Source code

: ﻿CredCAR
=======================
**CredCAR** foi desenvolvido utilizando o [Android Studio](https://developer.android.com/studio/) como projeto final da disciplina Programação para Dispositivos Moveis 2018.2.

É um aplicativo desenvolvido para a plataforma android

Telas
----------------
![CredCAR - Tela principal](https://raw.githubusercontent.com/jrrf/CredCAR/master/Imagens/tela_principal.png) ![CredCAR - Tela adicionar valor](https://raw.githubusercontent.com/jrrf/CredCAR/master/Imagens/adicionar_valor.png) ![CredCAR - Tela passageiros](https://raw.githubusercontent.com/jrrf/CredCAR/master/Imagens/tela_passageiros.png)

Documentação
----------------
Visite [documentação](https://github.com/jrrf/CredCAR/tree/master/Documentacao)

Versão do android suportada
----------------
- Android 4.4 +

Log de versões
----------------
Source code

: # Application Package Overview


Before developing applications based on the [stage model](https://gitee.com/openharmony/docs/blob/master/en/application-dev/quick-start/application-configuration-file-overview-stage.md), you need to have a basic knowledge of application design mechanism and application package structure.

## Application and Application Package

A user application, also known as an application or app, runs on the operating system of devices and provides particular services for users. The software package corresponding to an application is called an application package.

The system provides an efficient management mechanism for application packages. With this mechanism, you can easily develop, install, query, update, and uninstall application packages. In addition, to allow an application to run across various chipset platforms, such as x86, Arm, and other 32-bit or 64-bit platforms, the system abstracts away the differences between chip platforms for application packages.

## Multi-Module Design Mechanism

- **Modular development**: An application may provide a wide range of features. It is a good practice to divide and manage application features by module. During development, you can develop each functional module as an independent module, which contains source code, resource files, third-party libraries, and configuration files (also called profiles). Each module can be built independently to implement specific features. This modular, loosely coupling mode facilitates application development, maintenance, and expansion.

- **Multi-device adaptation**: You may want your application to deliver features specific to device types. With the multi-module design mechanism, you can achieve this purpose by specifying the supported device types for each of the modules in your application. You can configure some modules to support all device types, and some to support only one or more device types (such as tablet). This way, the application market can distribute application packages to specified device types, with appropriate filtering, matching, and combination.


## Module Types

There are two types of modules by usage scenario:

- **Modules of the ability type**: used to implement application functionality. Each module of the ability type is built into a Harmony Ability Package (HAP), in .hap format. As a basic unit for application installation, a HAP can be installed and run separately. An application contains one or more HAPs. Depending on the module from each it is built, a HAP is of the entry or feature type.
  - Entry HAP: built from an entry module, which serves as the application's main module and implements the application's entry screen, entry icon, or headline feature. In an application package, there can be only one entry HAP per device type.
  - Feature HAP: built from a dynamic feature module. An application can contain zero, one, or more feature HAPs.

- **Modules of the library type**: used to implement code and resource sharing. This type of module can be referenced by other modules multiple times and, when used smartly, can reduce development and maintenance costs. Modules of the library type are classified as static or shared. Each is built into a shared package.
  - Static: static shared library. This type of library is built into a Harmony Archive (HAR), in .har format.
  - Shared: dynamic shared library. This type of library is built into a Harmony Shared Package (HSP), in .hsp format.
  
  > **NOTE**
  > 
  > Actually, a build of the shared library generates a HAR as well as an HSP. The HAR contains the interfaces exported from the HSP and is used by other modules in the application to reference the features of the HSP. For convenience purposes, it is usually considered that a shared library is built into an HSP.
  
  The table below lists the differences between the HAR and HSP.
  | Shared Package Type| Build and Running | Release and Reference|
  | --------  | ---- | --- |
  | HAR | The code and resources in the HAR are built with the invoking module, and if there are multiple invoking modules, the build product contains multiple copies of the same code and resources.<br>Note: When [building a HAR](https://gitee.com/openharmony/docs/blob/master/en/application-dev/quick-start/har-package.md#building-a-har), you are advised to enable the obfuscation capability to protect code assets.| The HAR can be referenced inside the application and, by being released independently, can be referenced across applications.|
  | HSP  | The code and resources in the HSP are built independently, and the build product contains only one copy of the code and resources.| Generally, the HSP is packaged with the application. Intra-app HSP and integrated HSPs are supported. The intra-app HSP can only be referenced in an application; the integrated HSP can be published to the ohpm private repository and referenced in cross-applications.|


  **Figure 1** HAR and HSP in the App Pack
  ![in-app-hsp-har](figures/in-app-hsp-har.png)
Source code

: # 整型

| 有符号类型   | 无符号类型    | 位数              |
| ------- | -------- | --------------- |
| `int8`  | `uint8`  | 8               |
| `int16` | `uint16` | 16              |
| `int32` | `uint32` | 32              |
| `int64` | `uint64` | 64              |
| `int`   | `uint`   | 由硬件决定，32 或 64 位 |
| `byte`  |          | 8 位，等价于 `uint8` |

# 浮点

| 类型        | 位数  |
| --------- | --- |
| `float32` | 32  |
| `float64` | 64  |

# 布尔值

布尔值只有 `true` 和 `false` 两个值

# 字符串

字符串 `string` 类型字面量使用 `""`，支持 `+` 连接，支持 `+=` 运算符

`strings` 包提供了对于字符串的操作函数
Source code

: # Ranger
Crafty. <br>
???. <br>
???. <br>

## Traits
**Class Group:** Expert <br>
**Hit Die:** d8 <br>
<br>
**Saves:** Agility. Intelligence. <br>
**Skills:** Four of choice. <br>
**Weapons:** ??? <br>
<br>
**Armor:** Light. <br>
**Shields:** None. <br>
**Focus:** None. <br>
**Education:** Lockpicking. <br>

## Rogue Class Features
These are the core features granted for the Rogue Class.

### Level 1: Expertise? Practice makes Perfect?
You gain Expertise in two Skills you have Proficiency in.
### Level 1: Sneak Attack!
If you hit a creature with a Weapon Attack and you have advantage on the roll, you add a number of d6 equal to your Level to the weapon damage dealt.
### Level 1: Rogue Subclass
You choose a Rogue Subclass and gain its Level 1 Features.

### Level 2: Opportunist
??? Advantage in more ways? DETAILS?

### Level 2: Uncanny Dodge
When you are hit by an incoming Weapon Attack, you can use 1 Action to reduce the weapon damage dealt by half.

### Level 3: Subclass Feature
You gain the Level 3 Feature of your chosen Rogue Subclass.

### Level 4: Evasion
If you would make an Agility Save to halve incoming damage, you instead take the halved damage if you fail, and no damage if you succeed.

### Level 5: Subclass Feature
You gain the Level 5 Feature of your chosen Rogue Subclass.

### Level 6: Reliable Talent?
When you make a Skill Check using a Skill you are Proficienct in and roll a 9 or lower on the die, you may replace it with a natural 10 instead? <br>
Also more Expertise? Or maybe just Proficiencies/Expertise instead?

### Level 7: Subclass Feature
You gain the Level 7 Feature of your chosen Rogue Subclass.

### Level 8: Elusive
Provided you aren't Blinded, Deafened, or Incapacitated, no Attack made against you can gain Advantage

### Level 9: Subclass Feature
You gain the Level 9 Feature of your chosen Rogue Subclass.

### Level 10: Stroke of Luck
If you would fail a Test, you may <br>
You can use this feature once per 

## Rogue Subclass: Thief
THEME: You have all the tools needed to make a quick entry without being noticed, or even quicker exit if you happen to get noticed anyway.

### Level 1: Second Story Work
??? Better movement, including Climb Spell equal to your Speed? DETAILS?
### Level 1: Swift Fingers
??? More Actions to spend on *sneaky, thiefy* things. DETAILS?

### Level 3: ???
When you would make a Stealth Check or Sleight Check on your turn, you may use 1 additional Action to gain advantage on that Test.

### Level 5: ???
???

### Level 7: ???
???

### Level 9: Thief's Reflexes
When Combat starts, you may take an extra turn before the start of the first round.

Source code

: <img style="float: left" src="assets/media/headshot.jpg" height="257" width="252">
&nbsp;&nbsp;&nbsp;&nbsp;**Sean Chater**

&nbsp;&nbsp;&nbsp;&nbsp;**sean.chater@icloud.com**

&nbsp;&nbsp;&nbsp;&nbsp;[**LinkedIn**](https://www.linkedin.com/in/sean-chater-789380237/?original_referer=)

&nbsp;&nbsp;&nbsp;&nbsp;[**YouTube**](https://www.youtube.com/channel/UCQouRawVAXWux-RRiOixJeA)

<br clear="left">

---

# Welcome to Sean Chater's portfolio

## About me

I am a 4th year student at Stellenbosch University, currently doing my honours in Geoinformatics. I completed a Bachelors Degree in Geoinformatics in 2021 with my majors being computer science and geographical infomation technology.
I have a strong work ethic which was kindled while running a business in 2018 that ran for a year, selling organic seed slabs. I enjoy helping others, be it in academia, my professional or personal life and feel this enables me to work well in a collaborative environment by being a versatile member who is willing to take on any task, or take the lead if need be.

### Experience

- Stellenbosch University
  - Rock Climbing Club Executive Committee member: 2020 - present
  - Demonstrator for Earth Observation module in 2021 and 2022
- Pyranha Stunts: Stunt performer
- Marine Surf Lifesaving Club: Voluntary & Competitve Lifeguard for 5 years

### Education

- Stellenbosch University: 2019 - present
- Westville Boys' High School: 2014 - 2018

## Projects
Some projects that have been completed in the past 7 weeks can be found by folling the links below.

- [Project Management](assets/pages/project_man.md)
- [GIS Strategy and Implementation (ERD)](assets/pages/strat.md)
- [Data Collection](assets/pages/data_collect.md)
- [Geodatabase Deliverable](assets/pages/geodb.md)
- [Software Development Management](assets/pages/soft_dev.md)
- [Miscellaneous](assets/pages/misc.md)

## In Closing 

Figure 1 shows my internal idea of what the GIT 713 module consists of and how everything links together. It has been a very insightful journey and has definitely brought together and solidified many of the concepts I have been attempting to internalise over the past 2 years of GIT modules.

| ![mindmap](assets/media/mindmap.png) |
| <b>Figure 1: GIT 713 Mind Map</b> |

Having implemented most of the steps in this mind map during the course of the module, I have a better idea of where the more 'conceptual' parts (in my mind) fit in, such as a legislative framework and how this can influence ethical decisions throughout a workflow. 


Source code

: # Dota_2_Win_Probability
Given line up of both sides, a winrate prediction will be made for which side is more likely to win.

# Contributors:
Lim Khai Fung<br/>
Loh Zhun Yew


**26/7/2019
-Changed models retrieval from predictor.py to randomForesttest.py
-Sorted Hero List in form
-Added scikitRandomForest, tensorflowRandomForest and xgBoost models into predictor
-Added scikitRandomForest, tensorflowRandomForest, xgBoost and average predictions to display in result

» Required work
Repeat, exactly and only, the lines from the beginning of the material through the line that contains "## Application and Application Package".

» Solution to this problem
Source code

: ﻿CredCAR
=======================
**CredCAR** foi desenvolvido utilizando o [Android Studio](https://developer.android.com/studio/) como projeto final da disciplina Programação para Dispositivos Moveis 2018.2.

É um aplicativo desenvolvido para a plataforma android

Telas
----------------
![CredCAR - Tela principal](https://raw.githubusercontent.com/jrrf/CredCAR/master/Imagens/tela_principal.png) ![CredCAR - Tela adicionar valor](https://raw.githubusercontent.com/jrrf/CredCAR/master/Imagens/adicionar_valor.png) ![CredCAR - Tela passageiros](https://raw.githubusercontent.com/jrrf/CredCAR/master/Imagens/tela_passageiros.png)

Documentação
----------------
Visite [documentação](https://github.com/jrrf/CredCAR/tree/master/Documentacao)

Versão do android suportada
----------------
- Android 4.4 +

Log de versões
----------------
Source code

: # Application Package Overview


Before developing applications based on the [stage model](https://gitee.com/openharmony/docs/blob/master/en/application-dev/quick-start/application-configuration-file-overview-stage.md), you need to have a basic knowledge of application design mechanism and application package structure.

## Application and Application Package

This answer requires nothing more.